* **Required action**:
With pictures left out, extract every line between the start of the records below and the line holding "where $w$ is", inclusive.

* **Material for the task**:
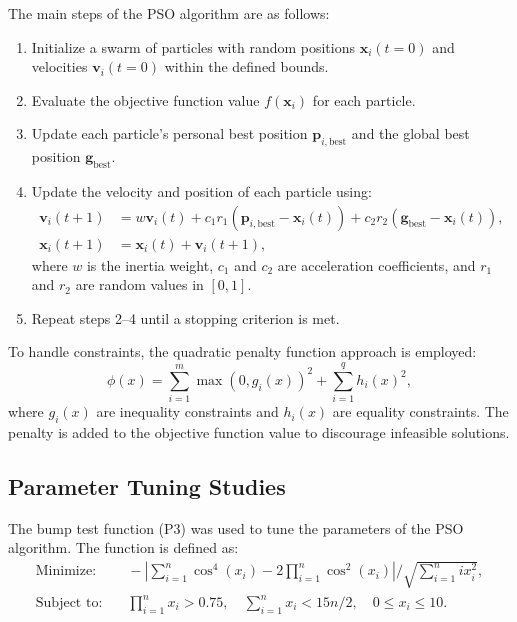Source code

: \documentclass[12pt]{article}
\begin{document}
The main steps of the PSO algorithm are as follows:
\begin{enumerate}
    \item Initialize a swarm of particles with random positions $\mathbf{x}_{i}(t=0)$ and velocities $\mathbf{v}_{i}(t=0)$ within the defined bounds.
    \item Evaluate the objective function value $f(\mathbf{x}_i)$ for each particle.
    \item Update each particle's personal best position $\mathbf{p}_{i,\text{best}}$ and the global best position $\mathbf{g}_{\text{best}}$.
    \item Update the velocity and position of each particle using:
    \begin{align*}
        \mathbf{v}_{i}(t+1) &= w \mathbf{v}_{i}(t) + c_1 r_1 (\mathbf{p}_{i,\text{best}} - \mathbf{x}_{i}(t)) + c_2 r_2 (\mathbf{g}_{\text{best}} - \mathbf{x}_{i}(t)), \\
        \mathbf{x}_{i}(t+1) &= \mathbf{x}_{i}(t) + \mathbf{v}_{i}(t+1),
    \end{align*}
    where $w$ is the inertia weight, $c_1$ and $c_2$ are acceleration coefficients, and $r_1$ and $r_2$ are random values in $[0,1]$.
    \item Repeat steps 2--4 until a stopping criterion is met.
\end{enumerate}

To handle constraints, the quadratic penalty function approach is employed:
\begin{equation*}
    \phi(x) = \sum_{i=1}^{m} \max(0, g_i(x))^2 + \sum_{i=1}^{q} h_i(x)^2,
\end{equation*}
where $g_i(x)$ are inequality constraints and $h_i(x)$ are equality constraints. The penalty is added to the objective function value to discourage infeasible solutions.

\subsection{Parameter Tuning Studies}
The bump test function (P3) was used to tune the parameters of the PSO algorithm. The function is defined as:
\begin{align*}
    \text{Minimize:} & \quad -\left|\sum_{i=1}^{n} \cos^4(x_i) - 2 \prod_{i=1}^{n} \cos^2(x_i) \right| \Big/ \sqrt{\sum_{i=1}^{n} i x_i^2}, \\
    \text{Subject to:} & \quad \prod_{i=1}^{n} x_i > 0.75, \quad \sum_{i=1}^{n} x_i < 15n/2, \quad 0 \leq x_i \leq 10.
\end{align*}
\end{document}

* **Task result**:
Source code

: \documentclass[12pt]{article}
\begin{document}
The main steps of the PSO algorithm are as follows:
\begin{enumerate}
    \item Initialize a swarm of particles with random positions $\mathbf{x}_{i}(t=0)$ and velocities $\mathbf{v}_{i}(t=0)$ within the defined bounds.
    \item Evaluate the objective function value $f(\mathbf{x}_i)$ for each particle.
    \item Update each particle's personal best position $\mathbf{p}_{i,\text{best}}$ and the global best position $\mathbf{g}_{\text{best}}$.
    \item Update the velocity and position of each particle using:
    \begin{align*}
        \mathbf{v}_{i}(t+1) &= w \mathbf{v}_{i}(t) + c_1 r_1 (\mathbf{p}_{i,\text{best}} - \mathbf{x}_{i}(t)) + c_2 r_2 (\mathbf{g}_{\text{best}} - \mathbf{x}_{i}(t)), \\
        \mathbf{x}_{i}(t+1) &= \mathbf{x}_{i}(t) + \mathbf{v}_{i}(t+1),
    \end{align*}
    where $w$ is the inertia weight, $c_1$ and $c_2$ are acceleration coefficients, and $r_1$ and $r_2$ are random values in $[0,1]$.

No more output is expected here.